It has been one of the joy’s and great gifts of my life to see Maria fulfill her destiny, find her full moon, to see her life as an artist unfold and flower, to follow her passionate bliss.
This was our covenant, our commitment to one another, the wellspring of our great love for each other, to fully support one another in the pursuit of our creative spark and our lives. A month or so ago, Pamela Rickenbach, one of the co-founders (with Christina Hansen) of Blue-Star Equiculture, the wonderful and controversial retirement home of the New York Carriage Horses and other draft horses, asked Maria to design a symbol, a quilt a work of art that captured the feeling and work of the Blue Star farm in Palmer, Mass.
If you are wondering why a retirement home for work horses could possibly be controversial, it is because many elements of the animal rights movement – the movement that seeks to banish the carriage horses from New York – oppose any form of work for animals with people, they consider it abusive and exploitive. Blue Star supports working animals and seeks to educate the world about them.
People who call themselves supporters of animal rights have vandalized Blue-Star, broken open the fences at night to try and release the horses on a busy road, harassed the interns and employes of the farm – they have hacked into their cellphones and released personal information on the Internet, refused to allow people from Blue-Star to speak at equine events, picketed them and insulted them.
It is sometimes hard for me to imagine why running a retirement home for animals caught draw so much hatred and rage, but that is the story of our time, in many ways. Pamela and Paul are heroes to me, angels for animals. Sometimes I think the animal world is all about inverted morality.
In reality, the farm is anything but controversial, it is a warm and loving place, well and lovingly run. Pamela and her partner Paul Moshimer have created a wonderful home for the big horses when they need to retire and they live out there lives there. The carriage drivers often come up to Massachusetts to see their horses and visit with them. It is a tender thing. Maria and I have gone there to meet the horses and photograph them.
A few years ago, Maria would never have accepted this challenge or believed she could do it. Now, she spoke with Pamela and grasped her vision of Blue Star and the meaning of horses in our lives and for the future of the world. For all the animal lovers that there are in the world, it seems there are few people who grasp the centrality of animals in our world, and the great importance to keeping them among us. The horses have a powerful connection to humanity, Blue Star is fighting to preserve it.
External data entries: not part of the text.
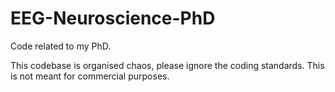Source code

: # EEG-Neuroscience-PhD
 Code related to my PhD.

This codebase is organised chaos, please ignore the coding standards. This is not meant for commercial purposes.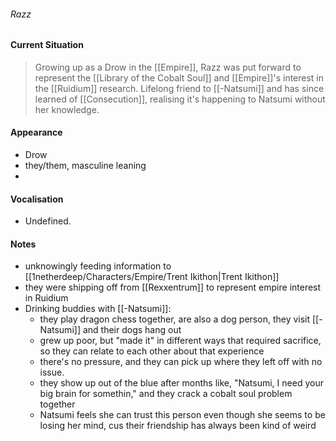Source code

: ###### Razz

#### Current Situation 
> Growing up as a Drow in the [[Empire]], Razz was put forward to represent the [[Library of the Cobalt Soul]] and [[Empire]]'s interest in the [[Ruidium]] research. Lifelong friend to [[-Natsumi]] and has since learned of [[Consecution]], realising it's happening to Natsumi without her knowledge. 

#### Appearance
- Drow 
- they/them, masculine leaning
- 

#### Vocalisation

- Undefined.

#### Notes
- unknowingly feeding information to [[1netherdeep/Characters/Empire/Trent Ikithon|Trent Ikithon]] 
- they were shipping off from [[Rexxentrum]] to represent empire interest in Ruidium
- Drinking buddies with [[-Natsumi]]:
	- they play dragon chess together, are also a dog person, they visit [[-Natsumi]] and their dogs hang out
	- grew up poor, but "made it" in different ways that required sacrifice, so they can relate to each other about that experience
	- there's no pressure, and they can pick up where they left off with no issue. 
	- they show up out of the blue after months like, "Natsumi, I need your big brain for somethin," and they crack a cobalt soul problem together
	- Natsumi feels she can trust this person even though she seems to be losing her mind, cus their friendship has always been kind of weird 
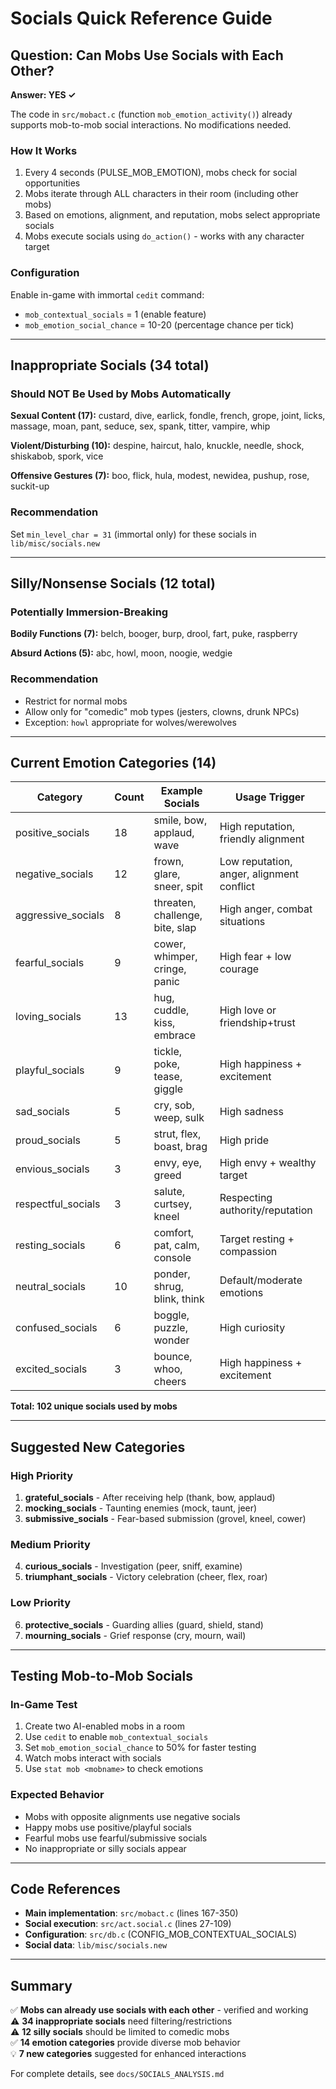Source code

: # Socials Quick Reference Guide

## Question: Can Mobs Use Socials with Each Other?

**Answer: YES ✓**

The code in `src/mobact.c` (function `mob_emotion_activity()`) already supports mob-to-mob social interactions. No modifications needed.

### How It Works

1. Every 4 seconds (PULSE_MOB_EMOTION), mobs check for social opportunities
2. Mobs iterate through ALL characters in their room (including other mobs)
3. Based on emotions, alignment, and reputation, mobs select appropriate socials
4. Mobs execute socials using `do_action()` - works with any character target

### Configuration

Enable in-game with immortal `cedit` command:
- `mob_contextual_socials` = 1 (enable feature)
- `mob_emotion_social_chance` = 10-20 (percentage chance per tick)

---

## Inappropriate Socials (34 total)

### Should NOT Be Used by Mobs Automatically

**Sexual Content (17):**
custard, dive, earlick, fondle, french, grope, joint, licks, massage, moan, pant, seduce, sex, spank, titter, vampire, whip

**Violent/Disturbing (10):**
despine, haircut, halo, knuckle, needle, shock, shiskabob, spork, vice

**Offensive Gestures (7):**
boo, flick, hula, modest, newidea, pushup, rose, suckit-up

### Recommendation
Set `min_level_char = 31` (immortal only) for these socials in `lib/misc/socials.new`

---

## Silly/Nonsense Socials (12 total)

### Potentially Immersion-Breaking

**Bodily Functions (7):**
belch, booger, burp, drool, fart, puke, raspberry

**Absurd Actions (5):**
abc, howl, moon, noogie, wedgie

### Recommendation
- Restrict for normal mobs
- Allow only for "comedic" mob types (jesters, clowns, drunk NPCs)
- Exception: `howl` appropriate for wolves/werewolves

---

## Current Emotion Categories (14)

| Category | Count | Example Socials | Usage Trigger |
|----------|-------|----------------|---------------|
| positive_socials | 18 | smile, bow, applaud, wave | High reputation, friendly alignment |
| negative_socials | 12 | frown, glare, sneer, spit | Low reputation, anger, alignment conflict |
| aggressive_socials | 8 | threaten, challenge, bite, slap | High anger, combat situations |
| fearful_socials | 9 | cower, whimper, cringe, panic | High fear + low courage |
| loving_socials | 13 | hug, cuddle, kiss, embrace | High love or friendship+trust |
| playful_socials | 9 | tickle, poke, tease, giggle | High happiness + excitement |
| sad_socials | 5 | cry, sob, weep, sulk | High sadness |
| proud_socials | 5 | strut, flex, boast, brag | High pride |
| envious_socials | 3 | envy, eye, greed | High envy + wealthy target |
| respectful_socials | 3 | salute, curtsey, kneel | Respecting authority/reputation |
| resting_socials | 6 | comfort, pat, calm, console | Target resting + compassion |
| neutral_socials | 10 | ponder, shrug, blink, think | Default/moderate emotions |
| confused_socials | 6 | boggle, puzzle, wonder | High curiosity |
| excited_socials | 3 | bounce, whoo, cheers | High happiness + excitement |

**Total: 102 unique socials used by mobs**

---

## Suggested New Categories

### High Priority
1. **grateful_socials** - After receiving help (thank, bow, applaud)
2. **mocking_socials** - Taunting enemies (mock, taunt, jeer)
3. **submissive_socials** - Fear-based submission (grovel, kneel, cower)

### Medium Priority
4. **curious_socials** - Investigation (peer, sniff, examine)
5. **triumphant_socials** - Victory celebration (cheer, flex, roar)

### Low Priority
6. **protective_socials** - Guarding allies (guard, shield, stand)
7. **mourning_socials** - Grief response (cry, mourn, wail)

---

## Testing Mob-to-Mob Socials

### In-Game Test
1. Create two AI-enabled mobs in a room
2. Use `cedit` to enable `mob_contextual_socials`
3. Set `mob_emotion_social_chance` to 50% for faster testing
4. Watch mobs interact with socials
5. Use `stat mob <mobname>` to check emotions

### Expected Behavior
- Mobs with opposite alignments use negative socials
- Happy mobs use positive/playful socials
- Fearful mobs use fearful/submissive socials
- No inappropriate or silly socials appear

---

## Code References

- **Main implementation**: `src/mobact.c` (lines 167-350)
- **Social execution**: `src/act.social.c` (lines 27-109)
- **Configuration**: `src/db.c` (CONFIG_MOB_CONTEXTUAL_SOCIALS)
- **Social data**: `lib/misc/socials.new`

---

## Summary

✅ **Mobs can already use socials with each other** - verified and working  
⚠️ **34 inappropriate socials** need filtering/restrictions  
⚠️ **12 silly socials** should be limited to comedic mobs  
✅ **14 emotion categories** provide diverse mob behavior  
💡 **7 new categories** suggested for enhanced interactions

For complete details, see `docs/SOCIALS_ANALYSIS.md`
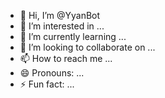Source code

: - 👋 Hi, I’m @YyanBot
- 👀 I’m interested in ...
- 🌱 I’m currently learning ...
- 💞️ I’m looking to collaborate on ...
- 📫 How to reach me ...
- 😄 Pronouns: ...
- ⚡ Fun fact: ...

<!---
YyanBot/YyanBot is a ✨ special ✨ repository because its `README.md` (this file) appears on your GitHub profile.
You can click the Preview link to take a look at your changes.
--->
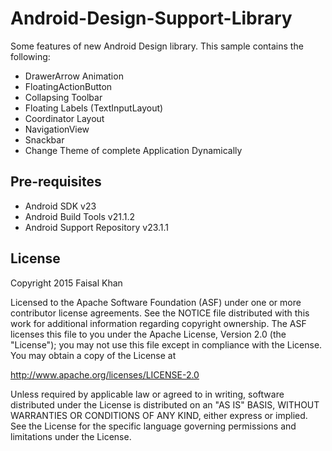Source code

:Android-Design-Support-Library
===================================

Some features of new Android Design library. This sample contains the following:

- DrawerArrow Animation
- FloatingActionButton
- Collapsing Toolbar
- Floating Labels (TextInputLayout)
- Coordinator Layout
- NavigationView
- Snackbar
- Change Theme of complete Application Dynamically


Pre-requisites
--------------

- Android SDK v23
- Android Build Tools v21.1.2
- Android Support Repository v23.1.1


License
-------

Copyright 2015 Faisal Khan

Licensed to the Apache Software Foundation (ASF) under one or more contributor
license agreements.  See the NOTICE file distributed with this work for
additional information regarding copyright ownership.  The ASF licenses this
file to you under the Apache License, Version 2.0 (the "License"); you may not
use this file except in compliance with the License.  You may obtain a copy of
the License at

http://www.apache.org/licenses/LICENSE-2.0

Unless required by applicable law or agreed to in writing, software
distributed under the License is distributed on an "AS IS" BASIS, WITHOUT
WARRANTIES OR CONDITIONS OF ANY KIND, either express or implied.  See the
License for the specific language governing permissions and limitations under
the License.
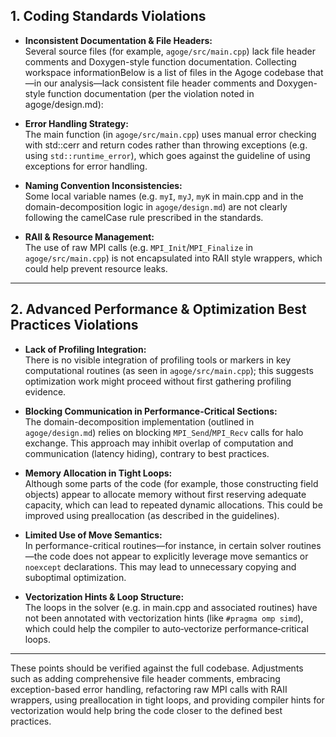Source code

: ## 1. Coding Standards Violations

- **Inconsistent Documentation & File Headers:**  
  Several source files (for example, `agoge/src/main.cpp`) lack file header comments and Doxygen-style function documentation.
  Collecting workspace informationBelow is a list of files in the Agoge codebase that—in our analysis—lack consistent file header comments and Doxygen-style function documentation (per the violation noted in agoge/design.md):

- **Error Handling Strategy:**  
  The main function (in `agoge/src/main.cpp`) uses manual error checking with std::cerr and return codes rather than throwing exceptions (e.g. using `std::runtime_error`), which goes against the guideline of using exceptions for error handling.

- **Naming Convention Inconsistencies:**  
  Some local variable names (e.g. `myI`, `myJ`, `myK` in main.cpp and in the domain-decomposition logic in `agoge/design.md`) are not clearly following the camelCase rule prescribed in the standards.

- **RAII & Resource Management:**  
  The use of raw MPI calls (e.g. `MPI_Init`/`MPI_Finalize` in `agoge/src/main.cpp`) is not encapsulated into RAII style wrappers, which could help prevent resource leaks.

---

## 2. Advanced Performance & Optimization Best Practices Violations

- **Lack of Profiling Integration:**  
  There is no visible integration of profiling tools or markers in key computational routines (as seen in `agoge/src/main.cpp`); this suggests optimization work might proceed without first gathering profiling evidence.

- **Blocking Communication in Performance-Critical Sections:**  
  The domain-decomposition implementation (outlined in `agoge/design.md`) relies on blocking `MPI_Send`/`MPI_Recv` calls for halo exchange. This approach may inhibit overlap of computation and communication (latency hiding), contrary to best practices.

- **Memory Allocation in Tight Loops:**  
  Although some parts of the code (for example, those constructing field objects) appear to allocate memory without first reserving adequate capacity, which can lead to repeated dynamic allocations. This could be improved using preallocation (as described in the guidelines).

- **Limited Use of Move Semantics:**  
  In performance-critical routines—for instance, in certain solver routines—the code does not appear to explicitly leverage move semantics or `noexcept` declarations. This may lead to unnecessary copying and suboptimal optimization.

- **Vectorization Hints & Loop Structure:**  
  The loops in the solver (e.g. in main.cpp and associated routines) have not been annotated with vectorization hints (like `#pragma omp simd`), which could help the compiler to auto‑vectorize performance‑critical loops.

---

These points should be verified against the full codebase. Adjustments such as adding comprehensive file header comments, embracing exception-based error handling, refactoring raw MPI calls with RAII wrappers, using preallocation in tight loops, and providing compiler hints for vectorization would help bring the code closer to the defined best practices.
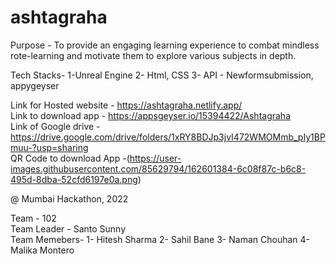 # ashtagraha

Purpose - To provide an engaging learning experience to combat mindless rote-learning and motivate them to explore various subjects in depth.

Tech Stacks-
1-Unreal Engine
2- Html, CSS
3- API - Newformsubmission, appygeyser

Link for Hosted website - https://ashtagraha.netlify.app/                  
Link to download app - https://appsgeyser.io/15394422/Ashtagraha                              
Link of Google drive - https://drive.google.com/drive/folders/1xRY8BDJp3jvI472WMOMmb_pIy1BPmuu-?usp=sharing                      
QR Code to download App -(https://user-images.githubusercontent.com/85629794/162601384-6c08f87c-b6c8-495d-8dba-52cfd6197e0a.png)                 
 

@ Mumbai Hackathon, 2022

Team - 102      
Team Leader - Santo Sunny              
Team Memebers-
1- Hitesh Sharma
2- Sahil Bane
3- Naman Chouhan
4- Malika Montero
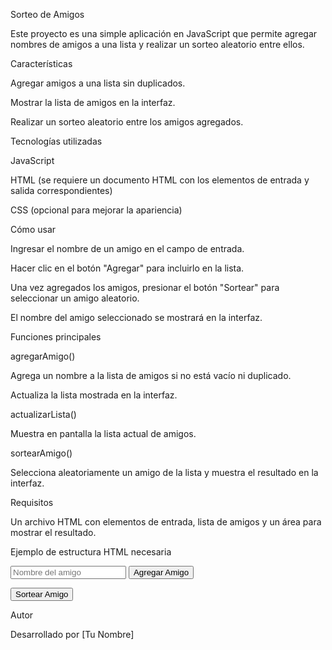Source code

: Sorteo de Amigos

Este proyecto es una simple aplicación en JavaScript que permite agregar nombres de amigos a una lista y realizar un sorteo aleatorio entre ellos.

Características

Agregar amigos a una lista sin duplicados.

Mostrar la lista de amigos en la interfaz.

Realizar un sorteo aleatorio entre los amigos agregados.

Tecnologías utilizadas

JavaScript

HTML (se requiere un documento HTML con los elementos de entrada y salida correspondientes)

CSS (opcional para mejorar la apariencia)

Cómo usar

Ingresar el nombre de un amigo en el campo de entrada.

Hacer clic en el botón "Agregar" para incluirlo en la lista.

Una vez agregados los amigos, presionar el botón "Sortear" para seleccionar un amigo aleatorio.

El nombre del amigo seleccionado se mostrará en la interfaz.

Funciones principales

agregarAmigo()

Agrega un nombre a la lista de amigos si no está vacío ni duplicado.

Actualiza la lista mostrada en la interfaz.

actualizarLista()

Muestra en pantalla la lista actual de amigos.

sortearAmigo()

Selecciona aleatoriamente un amigo de la lista y muestra el resultado en la interfaz.

Requisitos

Un archivo HTML con elementos de entrada, lista de amigos y un área para mostrar el resultado.

Ejemplo de estructura HTML necesaria

<input type="text" id="amigo" placeholder="Nombre del amigo">
<button onclick="agregarAmigo()">Agregar Amigo</button>
<ul id="listaAmigos"></ul>
<button onclick="sortearAmigo()">Sortear Amigo</button>
<p id="resultado"></p>

Autor

Desarrollado por [Tu Nombre]
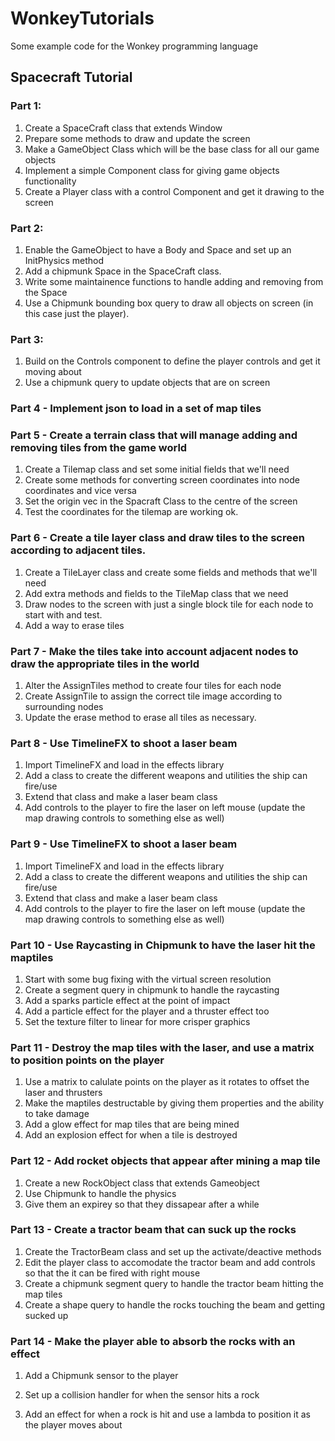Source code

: # WonkeyTutorials
Some example code for the Wonkey programming language

## Spacecraft Tutorial
### Part 1:

1) Create a SpaceCraft class that extends Window
2) Prepare some methods to draw and update the screen
3) Make a GameObject Class which will be the base class for all our game objects
4) Implement a simple Component class for giving game objects functionality
5) Create a Player class with a control Component and get it drawing to the screen

### Part 2:

1) Enable the GameObject to have a Body and Space and set up an InitPhysics method
2) Add a chipmunk Space in the SpaceCraft class.
3) Write some maintainence functions to handle adding and removing from the Space
4) Use a Chipmunk bounding box query to draw all objects on screen (in this case just the player).

### Part 3:

1) Build on the Controls component to define the player controls and get it moving about
2) Use a chipmunk query to update objects that are on screen

### Part 4 - Implement json to load in a set of map tiles

### Part 5 - Create a terrain class that will manage adding and removing tiles from the game world
1) Create a Tilemap class and set some initial fields that we'll need
2) Create some methods for converting screen coordinates into node coordinates and vice versa
3) Set the origin vec in the Spacraft Class to the centre of the screen
4) Test the coordinates for the tilemap are working ok.

### Part 6 - Create a tile layer class and draw tiles to the screen according to adjacent tiles.
1) Create a TileLayer class and create some fields and methods that we'll need
2) Add extra methods and fields to the TileMap class that we need
3) Draw nodes to the screen with just a single block tile for each node to start with and test.
4) Add a way to erase tiles

### Part 7 - Make the tiles take into account adjacent nodes to draw the appropriate tiles in the world
1) Alter the AssignTiles method to create four tiles for each node
2) Create AssignTile to assign the correct tile image according to surrounding nodes
3) Update the erase method to erase all tiles as necessary.

### Part 8 - Use TimelineFX to shoot a laser beam
1) Import TimelineFX and load in the effects library
2) Add a class to create the different weapons and utilities the ship can fire/use
3) Extend that class and make a laser beam class
4) Add controls to the player to fire the laser on left mouse (update the map drawing controls to something else as well)

### Part 9 - Use TimelineFX to shoot a laser beam
1) Import TimelineFX and load in the effects library
2) Add a class to create the different weapons and utilities the ship can fire/use
3) Extend that class and make a laser beam class
4) Add controls to the player to fire the laser on left mouse (update the map drawing controls to something else as well)

### Part 10 - Use Raycasting in Chipmunk to have the laser hit the maptiles
1) Start with some bug fixing with the virtual screen resolution
2) Create a segment query in chipmunk to handle the raycasting
3) Add a sparks particle effect at the point of impact
4) Add a particle effect for the player and a thruster effect too
5) Set the texture filter to linear for more crisper graphics

### Part 11 - Destroy the map tiles with the laser, and use a matrix to position points on the player
1) Use a matrix to calulate points on the player as it rotates to offset the laser and thrusters
2) Make the maptiles destructable by giving them properties and the ability to take damage
3) Add a glow effect for map tiles that are being mined
4) Add an explosion effect for when a tile is destroyed

### Part 12 - Add rocket objects that appear after mining a map tile
1) Create a new RockObject class that extends Gameobject
2) Use Chipmunk to handle the physics
3) Give them an expirey so that they dissapear after a while

### Part 13 - Create a tractor beam that can suck up the rocks
1) Create the TractorBeam class and set up the activate/deactive methods
2) Edit the player class to accomodate the tractor beam and add controls so that the it can be fired with right mouse
3) Create a chipmunk segment query to handle the tractor beam hitting the map tiles
4) Create a shape query to handle the rocks touching the beam and getting sucked up

### Part 14 - Make the player able to absorb the rocks with an effect

1) Add a Chipmunk sensor to the player

2) Set up a collision handler for when the sensor hits a rock

3) Add an effect for when a rock is hit and use a lambda to position it as the player moves about
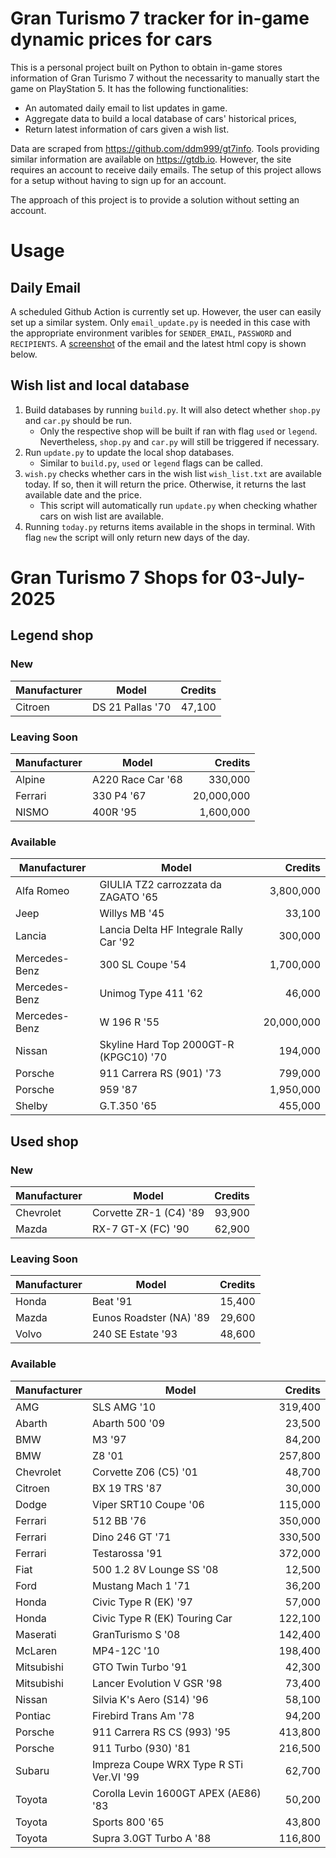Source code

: # Gran Turismo 7 tracker for in-game dynamic prices for cars

This is a personal project built on Python to obtain in-game stores information of Gran Turismo 7 without the necessarity to manually start the game on PlayStation 5. It has the following functionalities:

- An automated daily email to list updates in game.
- Aggregate data to build a local database of cars' historical prices,
- Return latest information of cars given a wish list.

Data are scraped from https://github.com/ddm999/gt7info. Tools providing similar information are available on https://gtdb.io. However, the site requires an account to receive daily emails. The setup of this project allows for a setup without having to sign up for an account.

The approach of this project is to provide a solution without setting an account.

# Usage

## Daily Email

A scheduled Github Action is currently set up. However, the user can easily set up a similar system. Only `email_update.py` is needed in this case with the appropriate environment varibles for `SENDER_EMAIL`, `PASSWORD` and `RECIPIENTS`. A [screenshot](https://raw.githubusercontent.com/marcohoucheng/Gran-Turismo-7-Price-Tracker/main/data/email_screenshot.png) of the email and the latest html copy is shown below.

## Wish list and local database

1. Build databases by running `build.py`. It will also detect whether `shop.py` and `car.py` should be run.
    - Only the respective shop will be built if ran with flag `used` or `legend`. Nevertheless, `shop.py` and `car.py` will still be triggered if necessary.
2. Run `update.py` to update the local shop databases.
    - Similar to `build.py`, `used` or `legend` flags can be called.
3. `wish.py` checks whether cars in the wish list `wish_list.txt` are available today. If so, then it will return the price. Otherwise, it returns the last available date and the price.
    - This script will automatically run `update.py` when checking whather cars on wish list are available.
4. Running `today.py` returns items available in the shops in terminal. With flag `new` the script will only return new days of the day.


# Gran Turismo 7 Shops for 03-July-2025



## Legend shop

### New
 | Manufacturer | Model | Credits |
 | --- | --- | --: |
|Citroen|DS 21 Pallas '70|47,100|

### Leaving Soon
 | Manufacturer | Model | Credits |
 | --- | --- | --: |
|Alpine|A220 Race Car '68|330,000|
|Ferrari|330 P4 '67|20,000,000|
|NISMO|400R '95|1,600,000|

### Available
 | Manufacturer | Model | Credits |
 | --- | --- | --: |
|Alfa Romeo|GIULIA TZ2 carrozzata da ZAGATO '65|3,800,000|
|Jeep|Willys MB '45|33,100|
|Lancia|Lancia Delta HF Integrale Rally Car '92|300,000|
|Mercedes-Benz|300 SL Coupe '54|1,700,000|
|Mercedes-Benz|Unimog Type 411 '62|46,000|
|Mercedes-Benz|W 196 R '55|20,000,000|
|Nissan|Skyline Hard Top 2000GT-R (KPGC10) '70|194,000|
|Porsche|911 Carrera RS (901) '73|799,000|
|Porsche|959 '87|1,950,000|
|Shelby|G.T.350 '65|455,000|


## Used shop

### New
 | Manufacturer | Model | Credits |
 | --- | --- | --: |
|Chevrolet|Corvette ZR-1 (C4) '89|93,900|
|Mazda|RX-7 GT-X (FC) '90|62,900|

### Leaving Soon
 | Manufacturer | Model | Credits |
 | --- | --- | --: |
|Honda|Beat '91|15,400|
|Mazda|Eunos Roadster (NA) '89|29,600|
|Volvo|240 SE Estate '93|48,600|

### Available
 | Manufacturer | Model | Credits |
 | --- | --- | --: |
|AMG|SLS AMG '10|319,400|
|Abarth|Abarth 500 '09|23,500|
|BMW|M3 '97|84,200|
|BMW|Z8 '01|257,800|
|Chevrolet|Corvette Z06 (C5) '01|48,700|
|Citroen|BX 19 TRS '87|30,000|
|Dodge|Viper SRT10 Coupe '06|115,000|
|Ferrari|512 BB '76|350,000|
|Ferrari|Dino 246 GT '71|330,500|
|Ferrari|Testarossa '91|372,000|
|Fiat|500 1.2 8V Lounge SS '08|12,500|
|Ford|Mustang Mach 1 '71|36,200|
|Honda|Civic Type R (EK) '97|57,000|
|Honda|Civic Type R (EK) Touring Car|122,100|
|Maserati|GranTurismo S '08|142,400|
|McLaren|MP4-12C '10|198,400|
|Mitsubishi|GTO Twin Turbo '91|42,300|
|Mitsubishi|Lancer Evolution V GSR '98|73,400|
|Nissan|Silvia K's Aero (S14) '96|58,100|
|Pontiac|Firebird Trans Am '78|94,200|
|Porsche|911 Carrera RS CS (993) '95|413,800|
|Porsche|911 Turbo (930) '81|216,500|
|Subaru|Impreza Coupe WRX Type R STi Ver.VI '99|62,700|
|Toyota|Corolla Levin 1600GT APEX (AE86) '83|50,200|
|Toyota|Sports 800 '65|43,800|
|Toyota|Supra 3.0GT Turbo A '88|116,800|
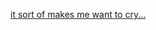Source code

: [it sort of makes me want to cry...](http://2.bp.blogspot.com/-8VIW5EHOXis/VC6PctbH9kI/AAAAAAAAM0s/n_5JtDdrhQY/s1600/IMG_3434.JPG)
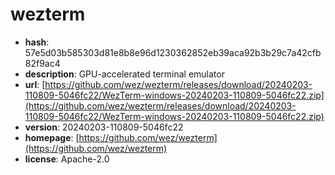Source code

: # wezterm

- **hash**: 57e5d03b585303d81e8b8e96d1230362852eb39aca92b3b29c7a42cfb82f9ac4
- **description**: GPU-accelerated terminal emulator
- **url**: [https://github.com/wez/wezterm/releases/download/20240203-110809-5046fc22/WezTerm-windows-20240203-110809-5046fc22.zip](https://github.com/wez/wezterm/releases/download/20240203-110809-5046fc22/WezTerm-windows-20240203-110809-5046fc22.zip)
- **version**: 20240203-110809-5046fc22
- **homepage**: [https://github.com/wez/wezterm](https://github.com/wez/wezterm)
- **license**: Apache-2.0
This is the story of the New York Carriage Horses, of course, one of the reasons it is important to me. This morning, Maria and I are going to Blue Star to give this quilt to Pamela, she says it is exactly what she hoped for and imagined in her mind but could not quite articulate.
Maria has a powerful spiritual self, she connects so powerfully to nature, mysticism and animals. I was not surprised.
I told Maria, who is as modest as she is gifted, that is an astonishing artistic achievement, and she, of course, did not really believe me. She captured the meaning of Blue Star.I hope she gets to understand that today. For me, too, a great personal moment of pride, a coming of age of the brilliant and brave woman I love so much, she has come so far, she has so much farther to go.